The injunctive relief specifically sought was “the establishment of an independent panel of scientists, including but not limited to epidemiologists, toxicologists, medical doctors, and/or exposure-risk assessors, to be jointly selected by the parties (the PFAS Science Panel) and tasked with independently studying, evaluating, reviewing, identifying, publishing, and notifying/informing the Class of Sufficient Results.” In essence, plaintiff asked for a “panel of scientists to study the harmful effects that PFAS has in his body and medical monitoring for those individuals who have an increased risk of disease as part of that relief.” As our blog previously reported, the defendants’ motions to dismiss were denied.

The plaintiff filed a motion for class certification, seeking to have an expansive nationwide class certified as follows: “[A]ny individual residing within the United States at the time of class certification for one year or more since 1977 with 0.05 parts per trillion (ppt) or more of PFOA and at least 0.05 ppt or more of any other PFAS in their blood serum.”

The defendants contended, among other arguments, that the plaintiff offered no method to measure the health effects of the PFAS in his blood and body, concluding that even if “some real-world dose of some PFAS could have health effects” on individuals, “the age, gender, weight, genetic predispositions, medical history, lifestyle, and existing health issues would have a big impact in determining whether any particular class member might face increased health risks.” The defendants also disagreed that PFAS is harmful.

The plaintiff responded that “dose” is irrelevant “because PFOA and PFAS harm humans at any level…” The plaintiff maintained that the class be defined in a way that requires each member to have above a specific amount of PFOA and PFAS in his or her blood, thus arguing that the individual attributes of a class member would be irrelevant: “No matter where someone lives, what they do, or the choices they have made, the defendants’ PFAS have contaminated the blood of all the proposed class members…,” causing them to “all face the same persistent, continuing, and accumulating contamination of their blood and bodies with the defendants’ chemicals—and the associated risks and threats of developing various diseases…”

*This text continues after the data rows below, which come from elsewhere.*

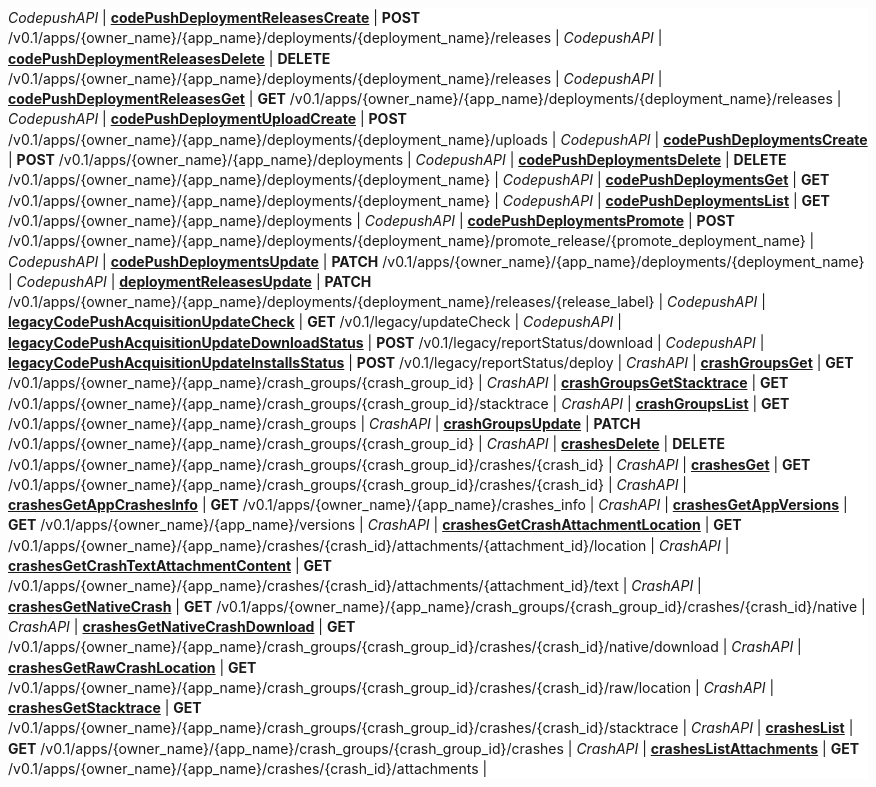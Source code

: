 *CodepushAPI* | [**codePushDeploymentReleasesCreate**](docs/CodepushAPI.md#codepushdeploymentreleasescreate) | **POST** /v0.1/apps/{owner_name}/{app_name}/deployments/{deployment_name}/releases | 
*CodepushAPI* | [**codePushDeploymentReleasesDelete**](docs/CodepushAPI.md#codepushdeploymentreleasesdelete) | **DELETE** /v0.1/apps/{owner_name}/{app_name}/deployments/{deployment_name}/releases | 
*CodepushAPI* | [**codePushDeploymentReleasesGet**](docs/CodepushAPI.md#codepushdeploymentreleasesget) | **GET** /v0.1/apps/{owner_name}/{app_name}/deployments/{deployment_name}/releases | 
*CodepushAPI* | [**codePushDeploymentUploadCreate**](docs/CodepushAPI.md#codepushdeploymentuploadcreate) | **POST** /v0.1/apps/{owner_name}/{app_name}/deployments/{deployment_name}/uploads | 
*CodepushAPI* | [**codePushDeploymentsCreate**](docs/CodepushAPI.md#codepushdeploymentscreate) | **POST** /v0.1/apps/{owner_name}/{app_name}/deployments | 
*CodepushAPI* | [**codePushDeploymentsDelete**](docs/CodepushAPI.md#codepushdeploymentsdelete) | **DELETE** /v0.1/apps/{owner_name}/{app_name}/deployments/{deployment_name} | 
*CodepushAPI* | [**codePushDeploymentsGet**](docs/CodepushAPI.md#codepushdeploymentsget) | **GET** /v0.1/apps/{owner_name}/{app_name}/deployments/{deployment_name} | 
*CodepushAPI* | [**codePushDeploymentsList**](docs/CodepushAPI.md#codepushdeploymentslist) | **GET** /v0.1/apps/{owner_name}/{app_name}/deployments | 
*CodepushAPI* | [**codePushDeploymentsPromote**](docs/CodepushAPI.md#codepushdeploymentspromote) | **POST** /v0.1/apps/{owner_name}/{app_name}/deployments/{deployment_name}/promote_release/{promote_deployment_name} | 
*CodepushAPI* | [**codePushDeploymentsUpdate**](docs/CodepushAPI.md#codepushdeploymentsupdate) | **PATCH** /v0.1/apps/{owner_name}/{app_name}/deployments/{deployment_name} | 
*CodepushAPI* | [**deploymentReleasesUpdate**](docs/CodepushAPI.md#deploymentreleasesupdate) | **PATCH** /v0.1/apps/{owner_name}/{app_name}/deployments/{deployment_name}/releases/{release_label} | 
*CodepushAPI* | [**legacyCodePushAcquisitionUpdateCheck**](docs/CodepushAPI.md#legacycodepushacquisitionupdatecheck) | **GET** /v0.1/legacy/updateCheck | 
*CodepushAPI* | [**legacyCodePushAcquisitionUpdateDownloadStatus**](docs/CodepushAPI.md#legacycodepushacquisitionupdatedownloadstatus) | **POST** /v0.1/legacy/reportStatus/download | 
*CodepushAPI* | [**legacyCodePushAcquisitionUpdateInstallsStatus**](docs/CodepushAPI.md#legacycodepushacquisitionupdateinstallsstatus) | **POST** /v0.1/legacy/reportStatus/deploy | 
*CrashAPI* | [**crashGroupsGet**](docs/CrashAPI.md#crashgroupsget) | **GET** /v0.1/apps/{owner_name}/{app_name}/crash_groups/{crash_group_id} | 
*CrashAPI* | [**crashGroupsGetStacktrace**](docs/CrashAPI.md#crashgroupsgetstacktrace) | **GET** /v0.1/apps/{owner_name}/{app_name}/crash_groups/{crash_group_id}/stacktrace | 
*CrashAPI* | [**crashGroupsList**](docs/CrashAPI.md#crashgroupslist) | **GET** /v0.1/apps/{owner_name}/{app_name}/crash_groups | 
*CrashAPI* | [**crashGroupsUpdate**](docs/CrashAPI.md#crashgroupsupdate) | **PATCH** /v0.1/apps/{owner_name}/{app_name}/crash_groups/{crash_group_id} | 
*CrashAPI* | [**crashesDelete**](docs/CrashAPI.md#crashesdelete) | **DELETE** /v0.1/apps/{owner_name}/{app_name}/crash_groups/{crash_group_id}/crashes/{crash_id} | 
*CrashAPI* | [**crashesGet**](docs/CrashAPI.md#crashesget) | **GET** /v0.1/apps/{owner_name}/{app_name}/crash_groups/{crash_group_id}/crashes/{crash_id} | 
*CrashAPI* | [**crashesGetAppCrashesInfo**](docs/CrashAPI.md#crashesgetappcrashesinfo) | **GET** /v0.1/apps/{owner_name}/{app_name}/crashes_info | 
*CrashAPI* | [**crashesGetAppVersions**](docs/CrashAPI.md#crashesgetappversions) | **GET** /v0.1/apps/{owner_name}/{app_name}/versions | 
*CrashAPI* | [**crashesGetCrashAttachmentLocation**](docs/CrashAPI.md#crashesgetcrashattachmentlocation) | **GET** /v0.1/apps/{owner_name}/{app_name}/crashes/{crash_id}/attachments/{attachment_id}/location | 
*CrashAPI* | [**crashesGetCrashTextAttachmentContent**](docs/CrashAPI.md#crashesgetcrashtextattachmentcontent) | **GET** /v0.1/apps/{owner_name}/{app_name}/crashes/{crash_id}/attachments/{attachment_id}/text | 
*CrashAPI* | [**crashesGetNativeCrash**](docs/CrashAPI.md#crashesgetnativecrash) | **GET** /v0.1/apps/{owner_name}/{app_name}/crash_groups/{crash_group_id}/crashes/{crash_id}/native | 
*CrashAPI* | [**crashesGetNativeCrashDownload**](docs/CrashAPI.md#crashesgetnativecrashdownload) | **GET** /v0.1/apps/{owner_name}/{app_name}/crash_groups/{crash_group_id}/crashes/{crash_id}/native/download | 
*CrashAPI* | [**crashesGetRawCrashLocation**](docs/CrashAPI.md#crashesgetrawcrashlocation) | **GET** /v0.1/apps/{owner_name}/{app_name}/crash_groups/{crash_group_id}/crashes/{crash_id}/raw/location | 
*CrashAPI* | [**crashesGetStacktrace**](docs/CrashAPI.md#crashesgetstacktrace) | **GET** /v0.1/apps/{owner_name}/{app_name}/crash_groups/{crash_group_id}/crashes/{crash_id}/stacktrace | 
*CrashAPI* | [**crashesList**](docs/CrashAPI.md#crasheslist) | **GET** /v0.1/apps/{owner_name}/{app_name}/crash_groups/{crash_group_id}/crashes | 
*CrashAPI* | [**crashesListAttachments**](docs/CrashAPI.md#crasheslistattachments) | **GET** /v0.1/apps/{owner_name}/{app_name}/crashes/{crash_id}/attachments |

On March 7, 2022, the District Court for the Southern District of Ohio granted in part, and denied in part, the plaintiff’s motion for class certification. Specifically, rejecting a nationwide class, the court certified the following: “Individuals subject to the laws of Ohio, who have 0.05 parts per trillion (ppt) of PFOA (C-8) and at least 0.05 ppt of any other PFAS in their blood serum.”

The court indicated that it will permit defendants the opportunity to further narrow the requested class to those individuals injured in states that recognize the claims for relief. We’ll continue to follow this important PFAS case.